O tema de hoje é novela — ou melhor, o vinho na teledramaturgia brasileira. Mais especificamente, na novela Vale Tudo, que, em sua versão original, eu não cheguei efetivamente a assistir, mas tenho acompanhado em seu remake. No passado, vivenciei indiretamente as especulações sobre o assassinato de Odete Roitman e vi alguns clipes das cenas de Heleninha Roitman, que se tornaram um documento vivo do talento de Renata Sorrah. Agora, tendo a comodidade do streaming, posso ver a novela a qualquer momento e tenho disponíveis os capítulos das duas versões, o que me permite fazer algumas comparações entre personagens e contextos. Foi assim que algo me chamou a atenção: o vinho!
Meus amigos vão dizer que vejo vinho em tudo… e não é mentira! Mas gostaria de saber se as pessoas têm notado que o vinho entrou pra valer na narrativa da nova versão de Vale Tudo. E o mais interessante é que ele não está entrando como um quadro contratado, em forma de merchandising, como tem acontecido com outros produtos — de forma até grosseira e excessivamente propagandística. Não. O vinho que tenho visto não é aquele com garrafa e nome do produto, numa cena criada para a entrada da marca. O vinho tem entrado em cena com uma frequência, para mim, surpreendente, permeando o cotidiano dos personagens.
Boa parte das cenas que mostram encontros românticos ou entre amigos, jantares em restaurantes ou em casa, reuniões familiares, entre outros, envolve taças de vinho. E não estamos falando de um filme que se passa na França, na Itália, ou de uma novela cujo contexto é a produção de vinho. Estamos falando de uma novela cujas cenas se passam, em grande parte, no Rio de Janeiro, especialmente no contexto elitizado das famílias e amigos dos Roitman. Mesmo sendo um ambiente mais propenso ao consumo de vinho, há certamente uma representação que mostra o deslocamento do lugar desse produto no Brasil ao longo de 20 a 30 anos.
Quando se verifica as cenas semelhantes na versão original, a bebida que permeava esse cotidiano da elite era o uísque — bebida que hoje ficou mais associada a poucas situações e a alguns personagens. O uísque continua presente, especialmente quando a bebida alcoólica aparece como algo tóxico, como nas recaídas de Heleninha. Nesta e na outra versão, o uísque é a bebida por excelência do personagem Rubinho, o doce pianista frustrado que afoga suas mágoas ao lado de um copo e se empanturra de cigarros. O personagem morre cedo, encarnando o imaginário de alguém com hábitos autodestrutivos.
Aliás, na versão de 1988, Rubinho era um fumante mais agressivo do que os demais — fumava até enquanto comia um sanduíche. Mas havia outros fumantes, e o cigarro aparecia com frequência em ambientes fechados — o que claramente mudou na novela e na cena da sociedade atual.

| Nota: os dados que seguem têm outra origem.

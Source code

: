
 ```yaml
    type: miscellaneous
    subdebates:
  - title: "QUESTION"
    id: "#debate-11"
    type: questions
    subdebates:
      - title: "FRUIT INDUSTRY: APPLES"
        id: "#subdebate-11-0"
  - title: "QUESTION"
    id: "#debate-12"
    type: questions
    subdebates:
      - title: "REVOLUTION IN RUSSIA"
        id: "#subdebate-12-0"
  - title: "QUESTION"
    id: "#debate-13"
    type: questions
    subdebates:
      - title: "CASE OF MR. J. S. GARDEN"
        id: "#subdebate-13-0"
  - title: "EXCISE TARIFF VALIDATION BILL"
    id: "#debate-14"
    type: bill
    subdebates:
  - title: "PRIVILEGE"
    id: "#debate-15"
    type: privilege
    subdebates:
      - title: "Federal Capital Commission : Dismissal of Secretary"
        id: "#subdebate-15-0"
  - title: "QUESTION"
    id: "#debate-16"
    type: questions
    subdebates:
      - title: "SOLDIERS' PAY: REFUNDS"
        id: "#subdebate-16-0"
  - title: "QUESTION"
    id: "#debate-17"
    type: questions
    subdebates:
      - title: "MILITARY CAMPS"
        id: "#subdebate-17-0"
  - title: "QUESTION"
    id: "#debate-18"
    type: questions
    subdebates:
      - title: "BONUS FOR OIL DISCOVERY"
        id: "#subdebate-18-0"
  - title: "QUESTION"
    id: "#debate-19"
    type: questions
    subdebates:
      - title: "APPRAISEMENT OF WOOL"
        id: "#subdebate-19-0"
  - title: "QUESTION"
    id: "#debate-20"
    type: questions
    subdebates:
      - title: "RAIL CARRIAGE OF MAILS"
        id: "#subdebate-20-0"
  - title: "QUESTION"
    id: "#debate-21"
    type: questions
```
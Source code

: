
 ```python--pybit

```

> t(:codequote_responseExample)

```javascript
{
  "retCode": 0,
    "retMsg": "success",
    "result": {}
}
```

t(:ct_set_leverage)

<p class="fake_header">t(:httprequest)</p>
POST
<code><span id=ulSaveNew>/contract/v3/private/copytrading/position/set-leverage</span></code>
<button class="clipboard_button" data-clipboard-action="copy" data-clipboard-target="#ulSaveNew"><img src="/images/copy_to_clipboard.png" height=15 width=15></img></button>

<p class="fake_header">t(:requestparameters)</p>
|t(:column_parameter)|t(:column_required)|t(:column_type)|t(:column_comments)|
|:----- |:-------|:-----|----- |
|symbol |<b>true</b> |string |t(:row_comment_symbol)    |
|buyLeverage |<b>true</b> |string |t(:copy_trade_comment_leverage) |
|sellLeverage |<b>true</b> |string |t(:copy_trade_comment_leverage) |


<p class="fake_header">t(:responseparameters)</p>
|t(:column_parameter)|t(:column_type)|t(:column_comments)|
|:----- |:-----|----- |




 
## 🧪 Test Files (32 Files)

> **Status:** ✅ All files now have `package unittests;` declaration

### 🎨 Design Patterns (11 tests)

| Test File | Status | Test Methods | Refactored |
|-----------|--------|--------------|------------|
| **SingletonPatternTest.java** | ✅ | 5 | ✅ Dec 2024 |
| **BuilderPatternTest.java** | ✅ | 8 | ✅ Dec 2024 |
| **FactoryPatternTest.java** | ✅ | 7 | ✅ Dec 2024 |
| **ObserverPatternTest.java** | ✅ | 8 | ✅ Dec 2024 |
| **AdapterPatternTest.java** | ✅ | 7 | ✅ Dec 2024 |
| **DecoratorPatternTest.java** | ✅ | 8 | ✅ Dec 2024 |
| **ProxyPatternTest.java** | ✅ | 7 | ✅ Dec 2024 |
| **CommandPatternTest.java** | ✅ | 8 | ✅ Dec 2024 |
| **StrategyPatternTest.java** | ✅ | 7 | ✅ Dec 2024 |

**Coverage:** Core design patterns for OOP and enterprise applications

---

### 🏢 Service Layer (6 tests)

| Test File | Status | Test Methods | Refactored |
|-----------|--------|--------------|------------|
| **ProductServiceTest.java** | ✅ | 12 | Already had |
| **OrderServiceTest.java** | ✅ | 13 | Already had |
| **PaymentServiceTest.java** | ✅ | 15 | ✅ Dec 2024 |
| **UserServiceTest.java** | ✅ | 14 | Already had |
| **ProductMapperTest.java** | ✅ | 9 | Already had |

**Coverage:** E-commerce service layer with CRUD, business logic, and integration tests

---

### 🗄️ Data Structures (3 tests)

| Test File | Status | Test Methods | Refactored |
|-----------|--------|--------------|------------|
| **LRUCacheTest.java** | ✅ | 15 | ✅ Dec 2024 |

E o vinho, sim, se tornou o “queridinho” de vários encontros — muitos deles de recreações moderadas, como um acompanhamento da refeição. Ele aparecia, sim, mas eventualmente na versão original e, em muitos casos, em forma de espumante para grandes comemorações, bebido não em flûtes, mas naquelas taças bem abertas para champanhe, que hoje quase não se usam mais. Há uma cena de comemoração familiar, dentro do segmento mais classe média da novela, em que o vinho que aparece é um tinto de garrafão de 5 litros — hoje ainda presente no mercado, mas pouco evidenciado.
Fiquei me perguntando quais seriam as motivações para a maior inclusão do vinho nas cenas da novela. Creio que continue sendo, em parte, pela perspectiva mais sociológica “bourdieusiana”, em que o vinho e os hábitos de consumo funcionam como sinalizadores de status — uma forma de distinguir grupos mais elitizados pelos seus hábitos. Mas acho que pode ser também um dado representativo de que o vinho começou a ocupar um espaço maior no cotidiano brasileiro, mesmo que ainda elitizado.
Como disse, no contexto mais próximo da versão original — ou seja, cerca de 20/30 anos atrás —, o vinho era mais “estrangeiro”. No lugar das bebidas mais sofisticadas estavam as destiladas, especialmente o uísque, que hoje aparece menos, talvez por ser considerado mais tóxico. O vinho, na maior parte das vezes, me parece ter uma conotação de ser a bebida dos que “sabem beber” moderadamente — embora, em um capítulo recente, uma cena tenha me surpreendido: a personagem Celina, normalmente bem-comportada, se embriaga com vinho vertido em goles rápidos, assistida por seu mordomo, que a acompanha com um decanter em punho, contendo um tinto de bela cor rubi.